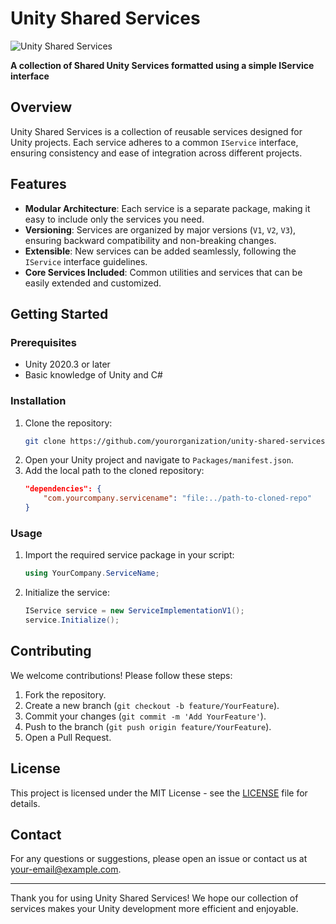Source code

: # Unity Shared Services

![Unity Shared Services](https://avatars.githubusercontent.com/u/170880604)

**A collection of Shared Unity Services formatted using a simple IService interface**

## Overview

Unity Shared Services is a collection of reusable services designed for Unity projects. Each service adheres to a common `IService` interface, ensuring consistency and ease of integration across different projects.

## Features

- **Modular Architecture**: Each service is a separate package, making it easy to include only the services you need.
- **Versioning**: Services are organized by major versions (`V1`, `V2`, `V3`), ensuring backward compatibility and non-breaking changes.
- **Extensible**: New services can be added seamlessly, following the `IService` interface guidelines.
- **Core Services Included**: Common utilities and services that can be easily extended and customized.

## Getting Started

### Prerequisites

- Unity 2020.3 or later
- Basic knowledge of Unity and C#

### Installation

1. Clone the repository:
    ```sh
    git clone https://github.com/yourorganization/unity-shared-services.git
    ```
2. Open your Unity project and navigate to `Packages/manifest.json`.
3. Add the local path to the cloned repository:
    ```json
    "dependencies": {
        "com.yourcompany.servicename": "file:../path-to-cloned-repo"
    }
    ```

### Usage

1. Import the required service package in your script:
    ```csharp
    using YourCompany.ServiceName;
    ```
2. Initialize the service:
    ```csharp
    IService service = new ServiceImplementationV1();
    service.Initialize();
    ```

## Contributing

We welcome contributions! Please follow these steps:

1. Fork the repository.
2. Create a new branch (`git checkout -b feature/YourFeature`).
3. Commit your changes (`git commit -m 'Add YourFeature'`).
4. Push to the branch (`git push origin feature/YourFeature`).
5. Open a Pull Request.

## License

This project is licensed under the MIT License - see the [LICENSE](LICENSE) file for details.

## Contact

For any questions or suggestions, please open an issue or contact us at [your-email@example.com](mailto:your-email@example.com).

---

Thank you for using Unity Shared Services! We hope our collection of services makes your Unity development more efficient and enjoyable.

+ + + + +

__Instructions to follow__:
List every line from the entries above in which "cloned" appears.

__Written solution__:
3. Add the local path to the cloned repository:
        "com.yourcompany.servicename": "file:../path-to-cloned-repo"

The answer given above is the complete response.